# Other Pythons > General Pythons >  Green Tree Pythons?

## moonlightgdess

So I have a growing ball python collection, but then I saw this on BHB: http://lllreptile.com/store/catalog/...-tree-pythons/

And... it's pretty damn sweet looking. But, how is the temperament of green tree pythons? I read they can get aggressive if they're handled as such. Anyone on here breed/own a few? Thanks!

----------


## DavidMundy

I own a female Biak green tree python. She was very aggressive when I first got her, but after handling her 2-3 times a week she settled down a lot. Although some green tree pythons are puppy dog friendly I wouldn't recommend handling them too often especially as neonates, their spines and tails are extremely delicate and can easily be injured.

Also never attempt to handle one during the night, they will mistake your hand for a nice meal. (learned from experience lol)

----------


## Dabonus

My GTP was a little feisty when I first got him.
Now he's almost two years old, and after he put on some size I started handling his once a week. 

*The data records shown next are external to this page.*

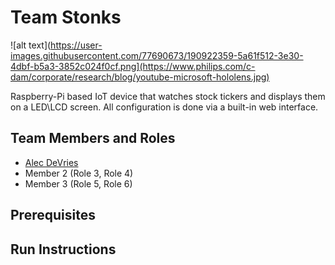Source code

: # Team Stonks
![alt text](https://user-images.githubusercontent.com/77690673/190922359-5a61f512-3e30-4dbf-b5a3-3852c024f0cf.png](https://www.philips.com/c-dam/corporate/research/blog/youtube-microsoft-hololens.jpg)

Raspberry-Pi based IoT device that watches stock tickers and displays them on a LED\LCD screen. All configuration is done via a built-in web interface.

## Team Members and Roles

* [Alec DeVries](https://github.com/adv68/CIS350-HW2-DeVries)
* Member 2 (Role 3, Role 4)
* Member 3 (Role 5, Role 6)

## Prerequisites

## Run Instructions
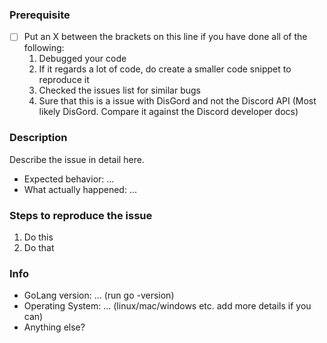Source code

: ### Prerequisite
* [ ] Put an X between the brackets on this line if you have done all of the following:
  1. Debugged your code
  2. If it regards a lot of code, do create a smaller code snippet to reproduce it
  3. Checked the issues list for similar bugs
  4. Sure that this is a issue with DisGord and not the Discord API (Most likely DisGord. Compare it against the Discord developer docs)

### Description
Describe the issue in detail here.

* Expected behavior: ...
* What actually happened: ...

### Steps to reproduce the issue
 1. Do this
 2. Do that

### Info
* GoLang version: ... (run go -version)
* Operating System: ... (linux/mac/windows etc. add more details if you can)
* Anything else?

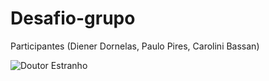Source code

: # Desafio-grupo 
Participantes (Diener Dornelas, Paulo Pires, Carolini Bassan)

![Doutor Estranho](https://user-images.githubusercontent.com/96602170/170842597-888f0dbf-aaef-45e7-a3e4-af3a748be979.png)
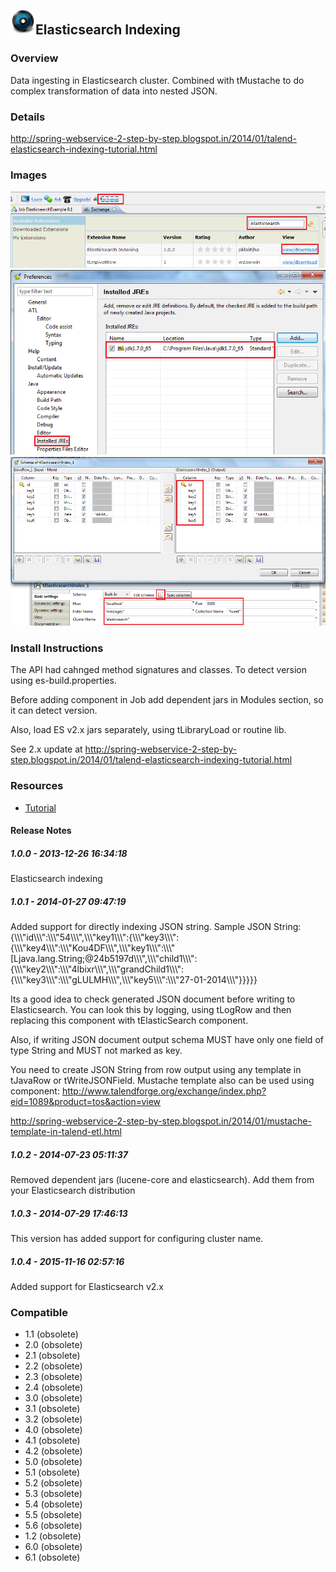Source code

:## <img src='./logo.jpg' width='40' height='40'>Elasticsearch Indexing

### Overview
Data ingesting in Elasticsearch cluster. Combined with tMustache to do complex transformation of data into nested JSON.
### Details
http://spring-webservice-2-step-by-step.blogspot.in/2014/01/talend-elasticsearch-indexing-tutorial.html
### Images
<a href='./screenshots/v_1.0.4__3.jpg'><img src='./screenshots/v_1.0.4__3.jpg' ></a>
<a href='./screenshots/v_1.0.4__2.jpg'><img src='./screenshots/v_1.0.4__2.jpg' ></a>
<a href='./screenshots/v_1.0.4__1.jpg'><img src='./screenshots/v_1.0.4__1.jpg' ></a>


### Install Instructions
The API had cahnged method signatures and classes. To detect version using es-build.properties.

Before adding component in Job add dependent jars in Modules section, so it can detect version.

Also, load ES v2.x jars separately, using tLibraryLoad or routine lib.

See 2.x update at http://spring-webservice-2-step-by-step.blogspot.in/2014/01/talend-elasticsearch-indexing-tutorial.html
### Resources
 * <a href=http://spring-webservice-2-step-by-step.blogspot.in/2014/01/talend-elasticsearch-indexing-tutorial.html>Tutorial</a>

#### Release Notes

##### 1.0.0 - 2013-12-26 16:34:18
Elasticsearch indexing
##### 1.0.1 - 2014-01-27 09:47:19
Added support for directly indexing JSON string. Sample JSON String:
{\\\\\\"id\\\\\\":\\\\\\"54\\\\\\",\\\\\\"key1\\\\\\":{\\\\\\"key3\\\\\\":{\\\\\\"key4\\\\\\":\\\\\\"Kou4DF\\\\\\",\\\\\\"key1\\\\\\":\\\\\\"[Ljava.lang.String;@24b5197d\\\\\\",\\\\\\"child1\\\\\\":{\\\\\\"key2\\\\\\":\\\\\\"4lbixr\\\\\\",\\\\\\"grandChild1\\\\\\":{\\\\\\"key3\\\\\\":\\\\\\"gLULMH\\\\\\",\\\\\\"key5\\\\\\":\\\\\\"27-01-2014\\\\\\"}}}}}

Its a good idea to check generated JSON document before writing to Elasticsearch. You can look this by logging, using tLogRow and then replacing this component with tElasticSearch component.

Also, if writing JSON document output schema MUST have only one field of type String and MUST not marked as key.

You need to create JSON String from row output using any template in tJavaRow or tWriteJSONField. Mustache template also can be used using component:
http://www.talendforge.org/exchange/index.php?eid=1089&product=tos&action=view

http://spring-webservice-2-step-by-step.blogspot.in/2014/01/mustache-template-in-talend-etl.html
##### 1.0.2 - 2014-07-23 05:11:37
Removed dependent jars (lucene-core and elasticsearch). Add them from your Elasticsearch distribution
##### 1.0.3 - 2014-07-29 17:46:13
This version has added support for configuring cluster name.
##### 1.0.4 - 2015-11-16 02:57:16
Added support for Elasticsearch v2.x
### Compatible
 -  1.1 (obsolete)
 -   2.0 (obsolete)
 -   2.1 (obsolete)
 -   2.2 (obsolete)
 -   2.3 (obsolete)
 -   2.4 (obsolete)
 -   3.0 (obsolete)
 -   3.1 (obsolete)
 -   3.2 (obsolete)
 -   4.0 (obsolete)
 -   4.1 (obsolete)
 -   4.2 (obsolete)
 -   5.0 (obsolete)
 -   5.1 (obsolete)
 -   5.2 (obsolete)
 -   5.3 (obsolete)
 -   5.4 (obsolete)
 -   5.5 (obsolete)
 -   5.6 (obsolete)
 -   1.2 (obsolete)
 -   6.0 (obsolete)
 -   6.1 (obsolete)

I still can't just reach into his cage whenever I feel like it to take him out, but if it's the middle of the day and I take the time to slowly work him off his perch he's find to handle.

----------


## alittleFREE

Never owned any personally, but when I went "backstage" at the reptile house at the Atlanta zoo years and years ago, if I remember correctly, the GTP's were the only non-venomous snakes the employees were using hooks with  :Salute:

----------


## babyknees

My GTP is a sweetheart. He's very tolerant of handling and while he can be intimidating at night I have successfully handled him then. I don't 100% trust him but he's a good boy and one of my favorite snakes to handle.

----------


## heathers*bps

I don't handle my GTP. He tags every chance he gets.

----------


## Void

I recently bought 2 for my gf as a surprise bday gift and we can reach in their tank and pull em out no problem. One of them was a lil nervous the 1st week but went away quick. We hold em all the time and they have no problems with it. It really depends on the individual snake. You might get a puppy, you might get a hell hound. People say carpet pythons have a nasty temperament as babies, but out of 12 I've only had 2 that struck at me.

----------


## Foxtuning65

I currently have one, and he is a Biak which is supposed to be the more aggressive locality. But for me he's been fine. Haven't even struck at me yet. But I've heard a lot of stories of them being extremely nasty. They do stress easily but after a couple handling "sessions" mine hasn't had any issue coming out. As a matter of fact here's a pic I took yesterday.

----------


## beez

my baby biak is like a puppy. i handle her every couple days and she's never struck at me. it takes me a few minutes to take her off the perch usually, you cant just reach in, grab them and pull them out like you can with a ball python. i have to be gentle and let her come off the perch. she can be a little flighty but shes never tried to bite. awesome snake though and im glad i dont have a nasty one. i got her quite young though and have been handling her since the day i got her although that seems to go against some general advice on these boards.

----------


## DavidMundy

I suggest you check out this site and read up on them for a while before purchasing.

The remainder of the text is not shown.